Dit autrement, le texte visait la poche sécurisée des contrats, pas les unités de compte.
Ce que le texte a prévu, puis perdu
Beaucoup se trompent. Un amendement adopté en première lecture ne crée pas à lui seul une règle fiscale durable. Le texte final a abandonné cette piste, si bien que la fiscalité de l’assurance-vie n’a pas changé à cette date.
Pour vérifier le droit positif, le bon réflexe reste de repartir du cadre officiel, via Légifrance et les fiches de Service Public.
Sur le plan patrimonial, la vraie question n’est donc pas « suis-je déjà taxé ? », mais « qu’est-ce qui a failli l’être ? ».
Cette nuance change tout.
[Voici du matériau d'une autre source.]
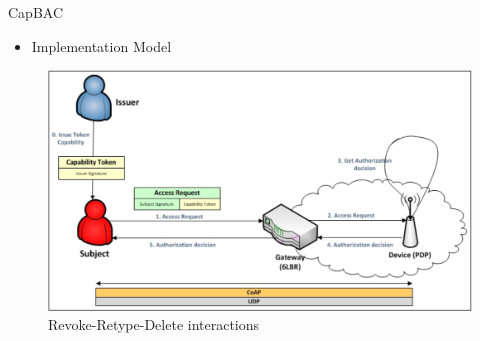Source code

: \documentclass[xcolor=table]{beamer}
\begin{document}
\begin{frame}{CapBAC}
    \vfill
    \begin{itemize}
    \item Implementation Model 
    \end{itemize}
        \vfill
    \begin{figure}
		  \includegraphics[scale=0.5]{img/capBac.png}
		  \caption{Revoke-Retype-Delete interactions}
    \end{figure}
    \vfill
\end{frame}
\end{document}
Elle évite de casser un contrat pour une mesure qui n’existe pas, et elle permet de lire plus lucidement les débats sur les supports dits productifs ou non. Pour la fiscalité en vigueur, il faut rester arrimé à la fiscalité de l’assurance-vie et, si besoin, à la manière de déclarer l’assurance vie.
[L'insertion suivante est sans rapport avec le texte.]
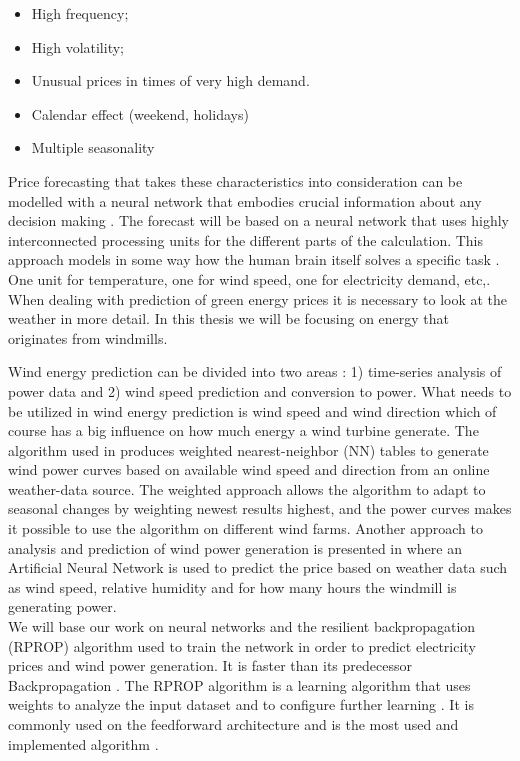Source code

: \documentclass[twoside,11pt,openright]{report}
\begin{document}
\begin{itemize}
\item High frequency;
\item High volatility;
\item Unusual prices in times of very high demand.
\item Calendar effect (weekend, holidays)
\item Multiple seasonality
\end{itemize}
Price forecasting that takes these characteristics into consideration can be modelled with a neural network that embodies crucial information about any decision making \cite{1}. The forecast will be based on a neural network that uses highly interconnected processing units for the different parts of the calculation. This approach models in some way how the human brain itself solves a specific task \cite{1}\cite{2}. One unit for temperature, one for wind speed, one for electricity demand, etc,.\cite{3} 
\\[0.5cm] 
When dealing with prediction of green energy prices it is necessary to look at the weather in more detail. In this thesis we will be focusing on energy that originates from windmills. 

Wind energy prediction can be divided into two areas \cite{5}: 1) time-series analysis of power data and 2) wind speed prediction and conversion to power. What needs to be utilized in wind energy prediction is wind speed and wind direction which of course has a big influence on how much energy a wind turbine generate. The algorithm used in \cite{5} produces weighted nearest-neighbor (NN) tables to generate wind power curves based on available wind speed and direction from an online weather-data source. The weighted approach allows the algorithm to adapt to seasonal changes by weighting newest results highest, and the power curves makes it possible to use the algorithm on different wind farms. Another approach to analysis and prediction of wind power generation is presented in \cite{WindPowerGenerationUsingANN} where an Artificial Neural Network is used to predict the price based on weather data such as wind speed, relative humidity and for how many hours the windmill is generating power. 
\\[0.5cm]
We will base our work on neural networks and the resilient backpropagation (RPROP) algorithm used to train the network in order to predict electricity prices and wind power generation. It is faster than its predecessor Backpropagation \cite{8,15}.  The RPROP algorithm is a learning algorithm that uses weights to analyze the input dataset and to configure further learning \cite{17}. It is commonly used on the feedforward architecture and is the most used and implemented algorithm \cite{14,17}.
\end{document}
Pourquoi les fonds en euros sont restés au centre du tir fiscal
Le fonds en euros concentre le débat pour une raison précise. Dans la rédaction de l’amendement, ce sont bien les sommes d’assurance-vie hors unités de compte qui entraient dans l’assiette, ce qui revenait à viser le compartiment garanti du contrat.
Un support prudent, mais politiquement exposé
Le fonds en euros « dort ». Le débat est moins économique que symbolique. Ce support a l’image d’une épargne de précaution enrichie, stable, protégée, alors que l’unité de compte renvoie davantage au financement du risque et à l’exposition de marché.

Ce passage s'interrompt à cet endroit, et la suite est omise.